§ **WHAT THIS TASK INVOLVES**
Across the entries that follow, count each line holding "data" and state the total alone.

#### SUPPLIED ENTRIES ####

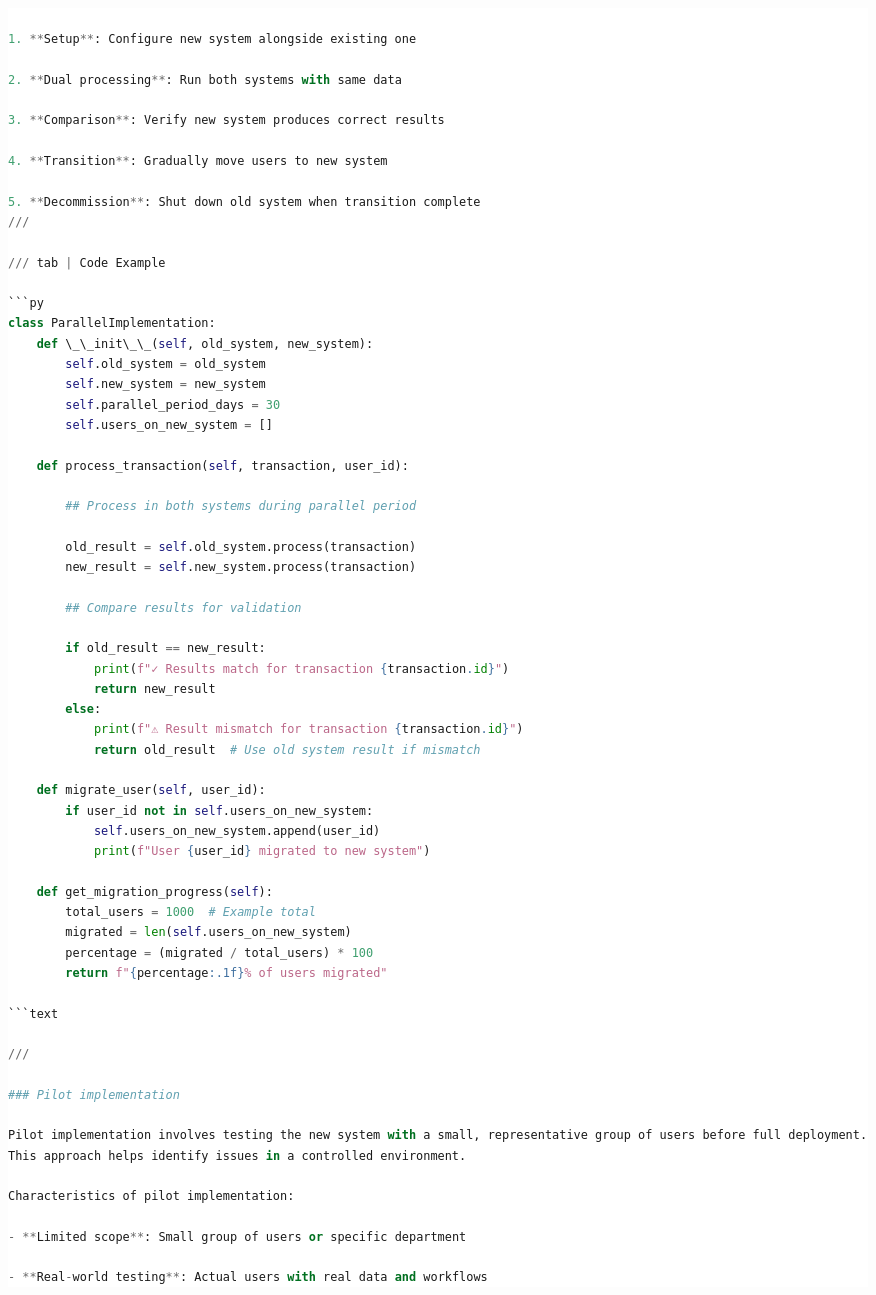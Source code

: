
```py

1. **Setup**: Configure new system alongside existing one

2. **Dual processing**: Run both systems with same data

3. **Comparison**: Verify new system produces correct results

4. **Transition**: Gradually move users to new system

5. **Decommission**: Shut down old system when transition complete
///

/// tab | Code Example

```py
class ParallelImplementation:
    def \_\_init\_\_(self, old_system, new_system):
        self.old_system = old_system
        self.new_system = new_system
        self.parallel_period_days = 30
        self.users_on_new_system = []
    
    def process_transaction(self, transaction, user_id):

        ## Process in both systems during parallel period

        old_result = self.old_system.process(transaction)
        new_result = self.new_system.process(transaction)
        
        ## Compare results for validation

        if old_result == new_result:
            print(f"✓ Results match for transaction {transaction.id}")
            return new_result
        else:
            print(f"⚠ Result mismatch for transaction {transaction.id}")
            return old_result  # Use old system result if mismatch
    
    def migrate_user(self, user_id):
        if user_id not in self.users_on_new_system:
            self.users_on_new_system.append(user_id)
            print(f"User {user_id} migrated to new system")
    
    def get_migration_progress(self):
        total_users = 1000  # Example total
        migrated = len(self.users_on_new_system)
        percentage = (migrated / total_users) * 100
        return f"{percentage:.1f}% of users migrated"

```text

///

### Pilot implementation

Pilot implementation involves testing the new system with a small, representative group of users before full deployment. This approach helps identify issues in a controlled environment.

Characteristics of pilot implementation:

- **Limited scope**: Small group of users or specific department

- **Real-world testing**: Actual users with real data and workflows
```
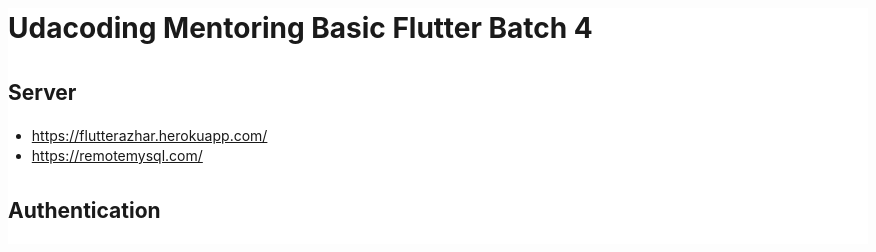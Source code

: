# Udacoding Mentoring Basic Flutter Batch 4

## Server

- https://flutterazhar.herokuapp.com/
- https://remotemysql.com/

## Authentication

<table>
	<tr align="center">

####

§ **OUTPUT FOR THIS TASK**
2